[Dataset entries]
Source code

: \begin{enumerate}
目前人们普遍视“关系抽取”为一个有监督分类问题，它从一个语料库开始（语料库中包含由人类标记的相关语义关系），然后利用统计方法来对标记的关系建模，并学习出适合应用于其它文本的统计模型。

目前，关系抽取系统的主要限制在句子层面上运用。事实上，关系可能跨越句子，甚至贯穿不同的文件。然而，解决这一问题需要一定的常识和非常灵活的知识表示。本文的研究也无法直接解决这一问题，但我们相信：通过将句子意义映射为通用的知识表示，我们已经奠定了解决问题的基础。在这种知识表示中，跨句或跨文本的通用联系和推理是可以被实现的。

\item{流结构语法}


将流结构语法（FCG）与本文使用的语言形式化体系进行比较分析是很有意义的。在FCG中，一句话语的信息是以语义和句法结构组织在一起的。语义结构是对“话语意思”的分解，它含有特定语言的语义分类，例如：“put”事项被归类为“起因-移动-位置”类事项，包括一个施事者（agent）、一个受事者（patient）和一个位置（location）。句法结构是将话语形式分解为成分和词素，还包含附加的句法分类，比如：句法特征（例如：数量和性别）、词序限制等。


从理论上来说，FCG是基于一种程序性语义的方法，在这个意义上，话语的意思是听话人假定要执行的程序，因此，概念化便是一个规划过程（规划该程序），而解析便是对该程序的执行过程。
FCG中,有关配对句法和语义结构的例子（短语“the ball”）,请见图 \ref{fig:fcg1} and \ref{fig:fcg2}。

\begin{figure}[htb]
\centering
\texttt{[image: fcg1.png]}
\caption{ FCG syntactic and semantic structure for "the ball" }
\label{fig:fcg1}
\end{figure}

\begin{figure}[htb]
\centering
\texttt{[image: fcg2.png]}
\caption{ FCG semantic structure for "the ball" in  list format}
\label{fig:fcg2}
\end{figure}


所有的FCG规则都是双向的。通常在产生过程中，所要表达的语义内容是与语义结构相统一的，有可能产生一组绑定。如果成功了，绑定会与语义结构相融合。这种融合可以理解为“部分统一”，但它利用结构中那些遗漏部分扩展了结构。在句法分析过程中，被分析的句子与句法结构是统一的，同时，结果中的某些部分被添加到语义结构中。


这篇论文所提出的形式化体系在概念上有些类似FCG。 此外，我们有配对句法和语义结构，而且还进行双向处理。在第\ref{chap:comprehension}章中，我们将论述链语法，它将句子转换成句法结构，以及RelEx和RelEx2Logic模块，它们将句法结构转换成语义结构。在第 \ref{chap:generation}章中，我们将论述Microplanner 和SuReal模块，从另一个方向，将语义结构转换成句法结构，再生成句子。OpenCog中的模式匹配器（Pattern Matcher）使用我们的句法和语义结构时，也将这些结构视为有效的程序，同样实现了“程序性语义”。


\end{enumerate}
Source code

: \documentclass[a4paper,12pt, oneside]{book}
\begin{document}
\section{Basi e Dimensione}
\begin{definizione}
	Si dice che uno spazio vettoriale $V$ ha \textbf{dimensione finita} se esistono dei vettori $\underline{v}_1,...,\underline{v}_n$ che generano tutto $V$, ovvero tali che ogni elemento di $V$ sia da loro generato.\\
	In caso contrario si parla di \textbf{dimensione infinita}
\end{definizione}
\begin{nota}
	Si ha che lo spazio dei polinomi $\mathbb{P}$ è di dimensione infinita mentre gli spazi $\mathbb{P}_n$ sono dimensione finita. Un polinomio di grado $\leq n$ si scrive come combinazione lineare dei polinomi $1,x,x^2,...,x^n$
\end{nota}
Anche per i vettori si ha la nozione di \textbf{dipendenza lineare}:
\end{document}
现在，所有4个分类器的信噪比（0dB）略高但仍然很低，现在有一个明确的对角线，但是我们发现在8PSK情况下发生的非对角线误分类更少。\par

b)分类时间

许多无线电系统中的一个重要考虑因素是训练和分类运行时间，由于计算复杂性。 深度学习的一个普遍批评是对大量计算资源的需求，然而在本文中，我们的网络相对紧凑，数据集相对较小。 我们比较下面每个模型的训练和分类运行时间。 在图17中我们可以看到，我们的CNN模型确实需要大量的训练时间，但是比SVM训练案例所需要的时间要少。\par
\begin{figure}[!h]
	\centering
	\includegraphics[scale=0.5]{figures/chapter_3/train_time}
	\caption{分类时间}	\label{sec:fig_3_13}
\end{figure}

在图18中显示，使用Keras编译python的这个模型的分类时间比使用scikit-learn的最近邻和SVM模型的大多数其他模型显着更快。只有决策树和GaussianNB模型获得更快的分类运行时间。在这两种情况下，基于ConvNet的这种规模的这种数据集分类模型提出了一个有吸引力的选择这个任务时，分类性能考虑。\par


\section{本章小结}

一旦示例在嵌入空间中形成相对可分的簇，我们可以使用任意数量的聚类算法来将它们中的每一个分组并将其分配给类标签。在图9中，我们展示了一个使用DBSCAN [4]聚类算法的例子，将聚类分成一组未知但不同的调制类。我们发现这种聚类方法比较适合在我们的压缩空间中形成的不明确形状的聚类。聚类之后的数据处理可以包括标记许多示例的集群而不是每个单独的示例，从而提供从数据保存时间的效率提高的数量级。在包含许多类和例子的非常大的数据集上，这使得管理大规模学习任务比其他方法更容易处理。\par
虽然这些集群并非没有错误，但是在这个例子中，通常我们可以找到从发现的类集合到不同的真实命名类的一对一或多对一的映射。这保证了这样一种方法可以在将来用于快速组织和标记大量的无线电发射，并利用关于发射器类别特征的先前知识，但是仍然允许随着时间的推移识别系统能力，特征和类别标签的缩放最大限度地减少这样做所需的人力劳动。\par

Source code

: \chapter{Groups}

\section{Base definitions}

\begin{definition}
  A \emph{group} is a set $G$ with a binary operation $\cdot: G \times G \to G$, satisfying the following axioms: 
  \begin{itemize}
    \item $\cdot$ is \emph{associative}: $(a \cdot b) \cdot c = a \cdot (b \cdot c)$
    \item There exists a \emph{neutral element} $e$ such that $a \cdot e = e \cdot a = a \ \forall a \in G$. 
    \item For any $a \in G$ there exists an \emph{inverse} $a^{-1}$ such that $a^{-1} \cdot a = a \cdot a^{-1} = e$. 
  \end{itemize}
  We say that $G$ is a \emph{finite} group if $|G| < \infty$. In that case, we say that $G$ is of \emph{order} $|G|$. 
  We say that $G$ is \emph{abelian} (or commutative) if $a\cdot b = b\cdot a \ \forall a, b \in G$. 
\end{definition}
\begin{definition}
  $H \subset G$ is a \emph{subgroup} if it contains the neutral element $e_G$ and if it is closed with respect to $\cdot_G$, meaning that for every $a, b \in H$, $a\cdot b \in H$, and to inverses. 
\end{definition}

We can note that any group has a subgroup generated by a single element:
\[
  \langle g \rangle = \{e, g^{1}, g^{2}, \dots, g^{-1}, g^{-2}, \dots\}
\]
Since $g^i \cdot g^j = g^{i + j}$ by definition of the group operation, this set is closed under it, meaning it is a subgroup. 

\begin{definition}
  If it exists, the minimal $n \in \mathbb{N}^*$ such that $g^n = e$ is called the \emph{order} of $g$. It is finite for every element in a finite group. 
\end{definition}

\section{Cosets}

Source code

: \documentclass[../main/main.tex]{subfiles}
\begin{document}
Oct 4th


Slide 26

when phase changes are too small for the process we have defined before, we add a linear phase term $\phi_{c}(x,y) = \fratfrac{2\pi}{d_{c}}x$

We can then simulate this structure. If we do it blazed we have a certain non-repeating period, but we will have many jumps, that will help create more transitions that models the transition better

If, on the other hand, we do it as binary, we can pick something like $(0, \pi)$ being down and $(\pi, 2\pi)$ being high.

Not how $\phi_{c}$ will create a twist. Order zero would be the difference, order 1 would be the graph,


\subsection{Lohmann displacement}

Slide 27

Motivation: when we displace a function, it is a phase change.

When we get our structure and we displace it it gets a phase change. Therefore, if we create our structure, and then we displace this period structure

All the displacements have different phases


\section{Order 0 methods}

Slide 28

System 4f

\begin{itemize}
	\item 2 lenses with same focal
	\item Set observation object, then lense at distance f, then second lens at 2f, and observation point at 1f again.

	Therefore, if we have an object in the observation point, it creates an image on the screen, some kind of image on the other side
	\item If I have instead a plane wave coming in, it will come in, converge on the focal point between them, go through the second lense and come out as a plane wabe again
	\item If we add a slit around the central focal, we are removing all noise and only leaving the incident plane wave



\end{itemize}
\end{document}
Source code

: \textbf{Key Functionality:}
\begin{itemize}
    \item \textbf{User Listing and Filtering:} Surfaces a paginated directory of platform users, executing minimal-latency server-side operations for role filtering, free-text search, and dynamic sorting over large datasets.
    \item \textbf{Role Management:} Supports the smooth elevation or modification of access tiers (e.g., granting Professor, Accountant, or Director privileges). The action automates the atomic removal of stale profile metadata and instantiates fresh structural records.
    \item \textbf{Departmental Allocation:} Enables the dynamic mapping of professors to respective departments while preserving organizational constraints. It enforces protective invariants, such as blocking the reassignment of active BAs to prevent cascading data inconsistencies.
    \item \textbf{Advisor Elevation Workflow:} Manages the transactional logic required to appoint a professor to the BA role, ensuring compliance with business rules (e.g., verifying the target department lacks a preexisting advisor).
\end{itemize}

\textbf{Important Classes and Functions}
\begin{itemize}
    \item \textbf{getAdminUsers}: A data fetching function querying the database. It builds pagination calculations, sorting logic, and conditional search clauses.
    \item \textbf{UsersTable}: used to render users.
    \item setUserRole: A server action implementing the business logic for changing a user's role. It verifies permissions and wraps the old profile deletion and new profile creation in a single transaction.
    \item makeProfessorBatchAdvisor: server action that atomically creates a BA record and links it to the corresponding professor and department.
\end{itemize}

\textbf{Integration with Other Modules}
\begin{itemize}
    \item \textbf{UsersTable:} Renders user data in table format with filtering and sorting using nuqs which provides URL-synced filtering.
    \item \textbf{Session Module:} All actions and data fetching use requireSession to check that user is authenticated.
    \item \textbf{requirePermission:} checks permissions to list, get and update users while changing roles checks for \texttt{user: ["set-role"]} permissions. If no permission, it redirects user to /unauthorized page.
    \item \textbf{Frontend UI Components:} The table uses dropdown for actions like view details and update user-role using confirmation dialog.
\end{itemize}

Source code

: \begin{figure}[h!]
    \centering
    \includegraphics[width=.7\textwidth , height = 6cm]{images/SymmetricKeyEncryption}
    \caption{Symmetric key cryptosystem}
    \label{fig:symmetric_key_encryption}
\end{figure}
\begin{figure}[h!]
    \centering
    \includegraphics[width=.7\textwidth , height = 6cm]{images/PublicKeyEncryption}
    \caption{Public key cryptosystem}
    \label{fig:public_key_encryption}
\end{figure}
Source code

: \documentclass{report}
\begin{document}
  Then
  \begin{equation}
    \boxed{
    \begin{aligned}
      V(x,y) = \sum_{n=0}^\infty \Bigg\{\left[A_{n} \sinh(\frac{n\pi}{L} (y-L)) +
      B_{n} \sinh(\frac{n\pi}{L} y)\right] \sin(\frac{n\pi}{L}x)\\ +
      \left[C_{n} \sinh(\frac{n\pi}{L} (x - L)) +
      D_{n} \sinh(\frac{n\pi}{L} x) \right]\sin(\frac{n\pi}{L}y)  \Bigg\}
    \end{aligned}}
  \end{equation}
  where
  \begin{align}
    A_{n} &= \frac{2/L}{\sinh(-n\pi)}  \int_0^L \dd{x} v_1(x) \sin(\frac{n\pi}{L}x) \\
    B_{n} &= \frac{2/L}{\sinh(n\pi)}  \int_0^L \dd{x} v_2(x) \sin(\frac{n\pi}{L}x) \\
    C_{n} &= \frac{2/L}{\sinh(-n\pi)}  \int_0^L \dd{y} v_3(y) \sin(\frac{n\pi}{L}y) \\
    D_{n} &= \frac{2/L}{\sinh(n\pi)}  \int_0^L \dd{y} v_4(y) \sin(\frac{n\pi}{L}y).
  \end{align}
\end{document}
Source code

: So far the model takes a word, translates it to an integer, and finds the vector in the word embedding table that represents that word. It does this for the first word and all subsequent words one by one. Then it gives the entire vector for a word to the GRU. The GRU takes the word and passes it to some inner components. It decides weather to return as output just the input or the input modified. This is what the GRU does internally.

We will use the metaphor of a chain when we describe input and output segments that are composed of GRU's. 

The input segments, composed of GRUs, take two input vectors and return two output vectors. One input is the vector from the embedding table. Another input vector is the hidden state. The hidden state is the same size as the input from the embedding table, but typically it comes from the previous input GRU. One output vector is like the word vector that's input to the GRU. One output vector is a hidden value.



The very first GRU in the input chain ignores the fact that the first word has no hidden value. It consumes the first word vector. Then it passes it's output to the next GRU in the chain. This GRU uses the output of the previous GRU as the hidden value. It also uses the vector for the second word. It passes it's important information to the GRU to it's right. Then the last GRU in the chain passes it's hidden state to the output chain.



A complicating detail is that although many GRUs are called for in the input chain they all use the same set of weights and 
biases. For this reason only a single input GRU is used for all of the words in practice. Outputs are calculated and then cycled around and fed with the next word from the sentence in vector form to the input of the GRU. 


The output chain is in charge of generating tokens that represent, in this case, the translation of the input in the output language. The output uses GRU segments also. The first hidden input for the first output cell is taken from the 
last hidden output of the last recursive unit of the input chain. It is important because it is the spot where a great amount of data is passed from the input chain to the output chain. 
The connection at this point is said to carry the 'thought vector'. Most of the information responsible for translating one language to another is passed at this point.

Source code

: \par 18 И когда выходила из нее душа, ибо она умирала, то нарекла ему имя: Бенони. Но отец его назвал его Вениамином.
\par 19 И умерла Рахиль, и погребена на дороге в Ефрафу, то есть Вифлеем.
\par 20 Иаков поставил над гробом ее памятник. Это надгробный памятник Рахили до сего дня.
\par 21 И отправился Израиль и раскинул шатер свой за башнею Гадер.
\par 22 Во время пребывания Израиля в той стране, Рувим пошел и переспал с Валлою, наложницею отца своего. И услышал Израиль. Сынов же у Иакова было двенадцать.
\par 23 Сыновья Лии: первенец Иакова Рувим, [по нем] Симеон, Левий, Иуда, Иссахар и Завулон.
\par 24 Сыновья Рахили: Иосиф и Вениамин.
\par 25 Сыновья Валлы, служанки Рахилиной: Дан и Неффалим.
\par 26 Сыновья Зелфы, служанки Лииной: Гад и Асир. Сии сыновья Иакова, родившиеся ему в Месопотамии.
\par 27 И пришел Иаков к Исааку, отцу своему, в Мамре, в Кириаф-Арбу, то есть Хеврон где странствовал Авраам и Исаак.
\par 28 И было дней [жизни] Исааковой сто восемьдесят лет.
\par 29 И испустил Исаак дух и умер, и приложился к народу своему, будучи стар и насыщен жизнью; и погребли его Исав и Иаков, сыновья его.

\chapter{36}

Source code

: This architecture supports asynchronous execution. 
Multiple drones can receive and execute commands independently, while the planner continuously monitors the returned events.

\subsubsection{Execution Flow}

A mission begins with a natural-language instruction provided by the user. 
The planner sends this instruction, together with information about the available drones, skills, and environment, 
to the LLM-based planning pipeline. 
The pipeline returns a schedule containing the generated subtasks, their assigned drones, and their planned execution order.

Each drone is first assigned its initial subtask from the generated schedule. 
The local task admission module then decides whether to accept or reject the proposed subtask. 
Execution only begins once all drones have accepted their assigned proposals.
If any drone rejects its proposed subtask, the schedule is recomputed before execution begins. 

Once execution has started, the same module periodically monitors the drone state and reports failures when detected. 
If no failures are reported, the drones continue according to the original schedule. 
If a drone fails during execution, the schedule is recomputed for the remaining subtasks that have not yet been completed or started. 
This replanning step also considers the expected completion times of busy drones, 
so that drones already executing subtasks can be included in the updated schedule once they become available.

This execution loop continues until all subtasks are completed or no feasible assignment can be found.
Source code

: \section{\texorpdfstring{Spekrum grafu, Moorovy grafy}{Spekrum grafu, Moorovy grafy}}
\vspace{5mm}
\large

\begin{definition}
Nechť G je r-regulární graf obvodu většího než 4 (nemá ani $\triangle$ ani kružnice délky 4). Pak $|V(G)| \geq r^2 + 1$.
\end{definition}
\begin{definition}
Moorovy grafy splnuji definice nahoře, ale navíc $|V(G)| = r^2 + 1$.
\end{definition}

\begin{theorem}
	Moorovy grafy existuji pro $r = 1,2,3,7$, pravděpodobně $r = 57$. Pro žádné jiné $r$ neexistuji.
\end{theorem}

-- TASK PROMPT --
Copy out each line of the records above that includes "completed".

-- YOUR RESPONSE --
If a drone fails during execution, the schedule is recomputed for the remaining subtasks that have not yet been completed or started. 
This execution loop continues until all subtasks are completed or no feasible assignment can be found.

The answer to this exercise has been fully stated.